The records that follow must be repeated exactly, minus the images.

## Data provided
· · · ·
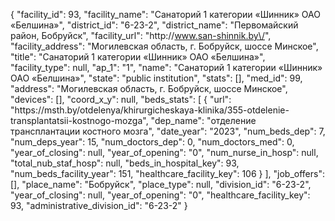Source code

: {
    "facility_id": 93,
    "facility_name": "Санаторий 1 категории «Шинник» ОАО «Белшина»",
    "district_id": "6-23-2",
    "district_name": "Первомайский район, Бобруйск",
    "facility_url": "http:\/\/www.san-shinnik.by\/",
    "facility_address": "Могилевская область, г. Бобруйск, шоссе Минское",
    "title": "Санаторий 1 категории «Шинник» ОАО «Белшина»",
    "facility_type": null,
    "ap_1": "1",
    "name": "Санаторий 1 категории «Шинник» ОАО «Белшина»",
    "state": "public institution",
    "stats": [],
    "med_id": 99,
    "address": "Могилевская область, г. Бобруйск, шоссе Минское",
    "devices": [],
    "coord_x_y": null,
    "beds_stats": [
        {
            "url": "https:\/\/msth.by\/otdelenya\/khirurgicheskaya-klinika\/355-otdelenie-transplantatsii-kostnogo-mozga",
            "dep_name": "отделение трансплантации костного мозга",
            "date_year": "2023",
            "num_beds_dep": 7,
            "num_deps_year": 15,
            "num_doctors_dep": 0,
            "num_doctors_med": 0,
            "year_of_closing": null,
            "year_of_opening": "0",
            "num_nurse_in_hosp": null,
            "total_nub_staf_hosp": null,
            "beds_in_hospital_key": 93,
            "num_beds_facility_year": 151,
            "healthcare_facility_key": 106
        }
    ],
    "job_offers": [],
    "place_name": "Бобруйск",
    "place_type": null,
    "division_id": "6-23-2",
    "year_of_closing": null,
    "year_of_opening": "0",
    "healthcare_facility_key": 93,
    "administrative_division_id": "6-23-2"
}
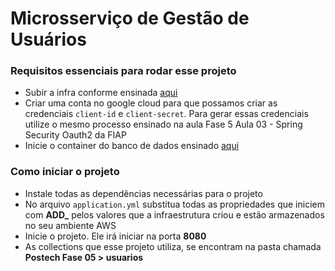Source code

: # Microsserviço de Gestão de Usuários

### Requisitos essenciais para rodar esse projeto
- Subir a infra conforme ensinada [aqui](https://github.com/JonasBarros1998/ecommerce-infra/blob/main/README.md)
- Criar uma conta no google cloud para que possamos criar as credenciais `client-id` e `client-secret`. Para gerar essas credenciais utilize o mesmo processo ensinado na aula Fase 5 Aula 03 - Spring Security Oauth2 da FIAP
- Inicie o container do banco de dados ensinado [aqui](https://github.com/JonasBarros1998/ecommerce-infra/tree/main?tab=readme-ov-file#banco-de-dados)

### Como iniciar o projeto
- Instale todas as dependências necessárias para o projeto
- No arquivo `application.yml` substitua todas as propriedades que iniciem com **ADD_** pelos valores que a infraestrutura criou e estão armazenados no seu ambiente AWS
- Inicie o projeto. Ele irá iniciar na porta **8080**
- As collections que esse projeto utiliza, se encontram na pasta chamada **Postech Fase 05 > usuarios**
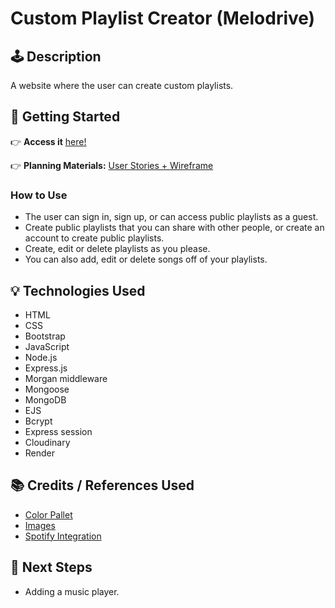 # Custom Playlist Creator (Melodrive)

## 🕹️ Description
A website where the user can create custom playlists.

## 🚀 Getting Started

👉 **Access it** [here!](https://customplaylist.onrender.com)

👉 **Planning Materials:**
 [User Stories + Wireframe](https://trello.com/b/xmNPFLI4/custom-playlist-creator)

### How to Use
- The user can sign in, sign up, or can access public playlists as a guest.
- Create public playlists that you can share with other people, or create an account to create public playlists.
- Create, edit or delete playlists as you please.
- You can also add, edit or delete songs off of your playlists.

## 💡 Technologies Used
- HTML
- CSS
- Bootstrap
- JavaScript
- Node.js
- Express.js
- Morgan middleware
- Mongoose
- MongoDB
- EJS
- Bcrypt
- Express session
- Cloudinary
- Render

## 📚 Credits / References Used
- [Color Pallet](https://colorhunt.co/palette/102e50f5c45ee78b48be3d2a)
- [Images](https://www.pexels.com/)
- [Spotify Integration](https://developer.spotify.com/documentation/web-api)


## 🚧 Next Steps
- Adding a music player.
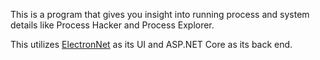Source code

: This is a program that gives you insight into running process and system details like Process Hacker and Process Explorer.

This utilizes [ElectronNet](https://github.com/ElectronNET/Electron.NET) as its UI and ASP.NET Core as its back end.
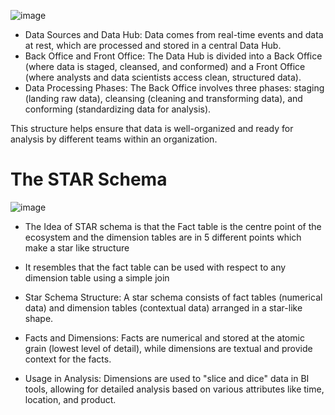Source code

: ![image](https://github.com/user-attachments/assets/2353a378-c408-4fbb-a2fd-0cf85f0f9557)

- Data Sources and Data Hub: Data comes from real-time events and data at rest, which are processed and stored in a central Data Hub.
- Back Office and Front Office: The Data Hub is divided into a Back Office (where data is staged, cleansed, and conformed) and a Front Office (where analysts and data scientists access clean, structured data).
- Data Processing Phases: The Back Office involves three phases: staging (landing raw data), cleansing (cleaning and transforming data), and conforming (standardizing data for analysis).

This structure helps ensure that data is well-organized and ready for analysis by different teams within an organization.

# The STAR Schema

![image](https://github.com/user-attachments/assets/b8983862-046d-499a-a8b6-6f394da172da)

- The Idea of STAR schema is that the Fact table is the centre point of the ecosystem and the dimension tables are in 5 different points which make a star like structure
- It resembles that the fact table can be used with respect to any dimension table using a simple join

- Star Schema Structure: A star schema consists of fact tables (numerical data) and dimension tables (contextual data) arranged in a star-like shape.
- Facts and Dimensions: Facts are numerical and stored at the atomic grain (lowest level of detail), while dimensions are textual and provide context for the facts.
- Usage in Analysis: Dimensions are used to "slice and dice" data in BI tools, allowing for detailed analysis based on various attributes like time, location, and product.
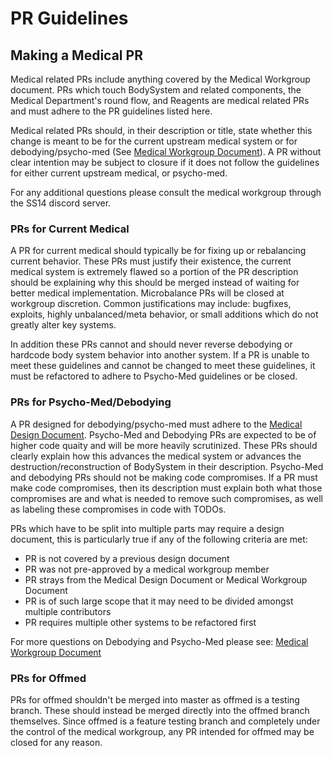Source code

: # PR Guidelines

## Making a Medical PR

Medical related PRs include anything covered by the Medical Workgroup document. PRs which touch BodySystem and related components, the Medical Department's round flow, and Reagents are medical related PRs and must adhere to the PR guidelines listed here. 

Medical related PRs should, in their description or title, state whether this change is meant to be for the current upstream medical system or for debodying/psycho-med (See [Medical Workgroup Document](medical-workgroup.md)). A PR without clear intention may be subject to closure if it does not follow the guidelines for either current upstream medical, or psycho-med. 

For any additional questions please consult the medical workgroup through the SS14 discord server.

### PRs for Current Medical
A PR for current medical should typically be for fixing up or rebalancing current behavior. These PRs must justify their existence, the current medical system is extremely flawed so a portion of the PR description should be explaining why this should be merged instead of waiting for better medical implementation. Microbalance PRs will be closed at workgroup discretion. Common justifications may include: bugfixes, exploits, highly unbalanced/meta behavior, or small additions which do not greatly alter key systems. 

In addition these PRs cannot and should never reverse debodying or hardcode body system behavior into another system. If a PR is unable to meet these guidelines and cannot be changed to meet these guidelines, it must be refactored to adhere to Psycho-Med guidelines or be closed. 

### PRs for Psycho-Med/Debodying
A PR designed for debodying/psycho-med must adhere to the [Medical Design Document](../medical.md). Psycho-Med and Debodying PRs are expected to be of higher code quaity and will be more heavily scrutinized. These PRs should clearly explain how this advances the medical system or advances the destruction/reconstruction of BodySystem in their description. Psycho-Med and debodying PRs should not be making code compromises. If a PR must make code compromises, then its description must explain both what those compromises are and what is needed to remove such compromises, as well as labeling these compromises in code with TODOs.

PRs which have to be split into multiple parts may require a design document, this is particularly true if any of the following criteria are met:
- PR is not covered by a previous design document
- PR was not pre-approved by a medical workgroup member
- PR strays from the Medical Design Document or Medical Workgroup Document
- PR is of such large scope that it may need to be divided amongst multiple contributors
- PR requires multiple other systems to be refactored first

For more questions on Debodying and Psycho-Med please see: [Medical Workgroup Document](medical-workgroup.md)

### PRs for Offmed
PRs for offmed shouldn't be merged into master as offmed is a testing branch. These should instead be merged directly into the offmed branch themselves. Since offmed is a feature testing branch and completely under the control of the medical workgroup, any PR intended for offmed may be closed for any reason.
· · · ·
## Output of the task
Source code

: {
    "facility_id": 93,
    "facility_name": "Санаторий 1 категории «Шинник» ОАО «Белшина»",
    "district_id": "6-23-2",
    "district_name": "Первомайский район, Бобруйск",
    "facility_url": "http:\/\/www.san-shinnik.by\/",
    "facility_address": "Могилевская область, г. Бобруйск, шоссе Минское",
    "title": "Санаторий 1 категории «Шинник» ОАО «Белшина»",
    "facility_type": null,
    "ap_1": "1",
    "name": "Санаторий 1 категории «Шинник» ОАО «Белшина»",
    "state": "public institution",
    "stats": [],
    "med_id": 99,
    "address": "Могилевская область, г. Бобруйск, шоссе Минское",
    "devices": [],
    "coord_x_y": null,
    "beds_stats": [
        {
            "url": "https:\/\/msth.by\/otdelenya\/khirurgicheskaya-klinika\/355-otdelenie-transplantatsii-kostnogo-mozga",
            "dep_name": "отделение трансплантации костного мозга",
            "date_year": "2023",
            "num_beds_dep": 7,
            "num_deps_year": 15,
            "num_doctors_dep": 0,
            "num_doctors_med": 0,
            "year_of_closing": null,
            "year_of_opening": "0",
            "num_nurse_in_hosp": null,
            "total_nub_staf_hosp": null,
            "beds_in_hospital_key": 93,
            "num_beds_facility_year": 151,
            "healthcare_facility_key": 106
        }
    ],
    "job_offers": [],
    "place_name": "Бобруйск",
    "place_type": null,
    "division_id": "6-23-2",
    "year_of_closing": null,
    "year_of_opening": "0",
    "healthcare_facility_key": 93,
    "administrative_division_id": "6-23-2"
}
Source code

: # Microsserviço de Gestão de Usuários

### Requisitos essenciais para rodar esse projeto
- Subir a infra conforme ensinada [aqui](https://github.com/JonasBarros1998/ecommerce-infra/blob/main/README.md)
- Criar uma conta no google cloud para que possamos criar as credenciais `client-id` e `client-secret`. Para gerar essas credenciais utilize o mesmo processo ensinado na aula Fase 5 Aula 03 - Spring Security Oauth2 da FIAP
- Inicie o container do banco de dados ensinado [aqui](https://github.com/JonasBarros1998/ecommerce-infra/tree/main?tab=readme-ov-file#banco-de-dados)

### Como iniciar o projeto
- Instale todas as dependências necessárias para o projeto
- No arquivo `application.yml` substitua todas as propriedades que iniciem com **ADD_** pelos valores que a infraestrutura criou e estão armazenados no seu ambiente AWS
- Inicie o projeto. Ele irá iniciar na porta **8080**
- As collections que esse projeto utiliza, se encontram na pasta chamada **Postech Fase 05 > usuarios**
 # Custom Playlist Creator (Melodrive)

## 🕹️ Description
A website where the user can create custom playlists.

## 🚀 Getting Started

👉 **Access it** [here!](https://customplaylist.onrender.com)

👉 **Planning Materials:**
 [User Stories + Wireframe](https://trello.com/b/xmNPFLI4/custom-playlist-creator)

### How to Use
- The user can sign in, sign up, or can access public playlists as a guest.
- Create public playlists that you can share with other people, or create an account to create public playlists.
- Create, edit or delete playlists as you please.
- You can also add, edit or delete songs off of your playlists.

## 💡 Technologies Used
- HTML
- CSS
- Bootstrap
- JavaScript
- Node.js
- Express.js
- Morgan middleware
- Mongoose
- MongoDB
- EJS
- Bcrypt
- Express session
- Cloudinary
- Render

## 📚 Credits / References Used
- [Color Pallet](https://colorhunt.co/palette/102e50f5c45ee78b48be3d2a)
- [Images](https://www.pexels.com/)
- [Spotify Integration](https://developer.spotify.com/documentation/web-api)


## 🚧 Next Steps
- Adding a music player.
Source code

: This is a program that gives you insight into running process and system details like Process Hacker and Process Explorer.

This utilizes [ElectronNet](https://github.com/ElectronNET/Electron.NET) as its UI and ASP.NET Core as its back end.
Source code

: ![image](https://github.com/user-attachments/assets/2353a378-c408-4fbb-a2fd-0cf85f0f9557)

- Data Sources and Data Hub: Data comes from real-time events and data at rest, which are processed and stored in a central Data Hub.
- Back Office and Front Office: The Data Hub is divided into a Back Office (where data is staged, cleansed, and conformed) and a Front Office (where analysts and data scientists access clean, structured data).
- Data Processing Phases: The Back Office involves three phases: staging (landing raw data), cleansing (cleaning and transforming data), and conforming (standardizing data for analysis).

This structure helps ensure that data is well-organized and ready for analysis by different teams within an organization.

# The STAR Schema

![image](https://github.com/user-attachments/assets/b8983862-046d-499a-a8b6-6f394da172da)

- The Idea of STAR schema is that the Fact table is the centre point of the ecosystem and the dimension tables are in 5 different points which make a star like structure
- It resembles that the fact table can be used with respect to any dimension table using a simple join

- Star Schema Structure: A star schema consists of fact tables (numerical data) and dimension tables (contextual data) arranged in a star-like shape.
- Facts and Dimensions: Facts are numerical and stored at the atomic grain (lowest level of detail), while dimensions are textual and provide context for the facts.
- Usage in Analysis: Dimensions are used to "slice and dice" data in BI tools, allowing for detailed analysis based on various attributes like time, location, and product.
Source code

: # PR Guidelines

## Making a Medical PR

Medical related PRs include anything covered by the Medical Workgroup document. PRs which touch BodySystem and related components, the Medical Department's round flow, and Reagents are medical related PRs and must adhere to the PR guidelines listed here. 

Medical related PRs should, in their description or title, state whether this change is meant to be for the current upstream medical system or for debodying/psycho-med (See [Medical Workgroup Document](medical-workgroup.md)). A PR without clear intention may be subject to closure if it does not follow the guidelines for either current upstream medical, or psycho-med. 

For any additional questions please consult the medical workgroup through the SS14 discord server.

### PRs for Current Medical
A PR for current medical should typically be for fixing up or rebalancing current behavior. These PRs must justify their existence, the current medical system is extremely flawed so a portion of the PR description should be explaining why this should be merged instead of waiting for better medical implementation. Microbalance PRs will be closed at workgroup discretion. Common justifications may include: bugfixes, exploits, highly unbalanced/meta behavior, or small additions which do not greatly alter key systems. 

In addition these PRs cannot and should never reverse debodying or hardcode body system behavior into another system. If a PR is unable to meet these guidelines and cannot be changed to meet these guidelines, it must be refactored to adhere to Psycho-Med guidelines or be closed. 

### PRs for Psycho-Med/Debodying
A PR designed for debodying/psycho-med must adhere to the [Medical Design Document](../medical.md). Psycho-Med and Debodying PRs are expected to be of higher code quaity and will be more heavily scrutinized. These PRs should clearly explain how this advances the medical system or advances the destruction/reconstruction of BodySystem in their description. Psycho-Med and debodying PRs should not be making code compromises. If a PR must make code compromises, then its description must explain both what those compromises are and what is needed to remove such compromises, as well as labeling these compromises in code with TODOs.

PRs which have to be split into multiple parts may require a design document, this is particularly true if any of the following criteria are met:
- PR is not covered by a previous design document
- PR was not pre-approved by a medical workgroup member
- PR strays from the Medical Design Document or Medical Workgroup Document
- PR is of such large scope that it may need to be divided amongst multiple contributors
- PR requires multiple other systems to be refactored first

For more questions on Debodying and Psycho-Med please see: [Medical Workgroup Document](medical-workgroup.md)

### PRs for Offmed
PRs for offmed shouldn't be merged into master as offmed is a testing branch. These should instead be merged directly into the offmed branch themselves. Since offmed is a feature testing branch and completely under the control of the medical workgroup, any PR intended for offmed may be closed for any reason.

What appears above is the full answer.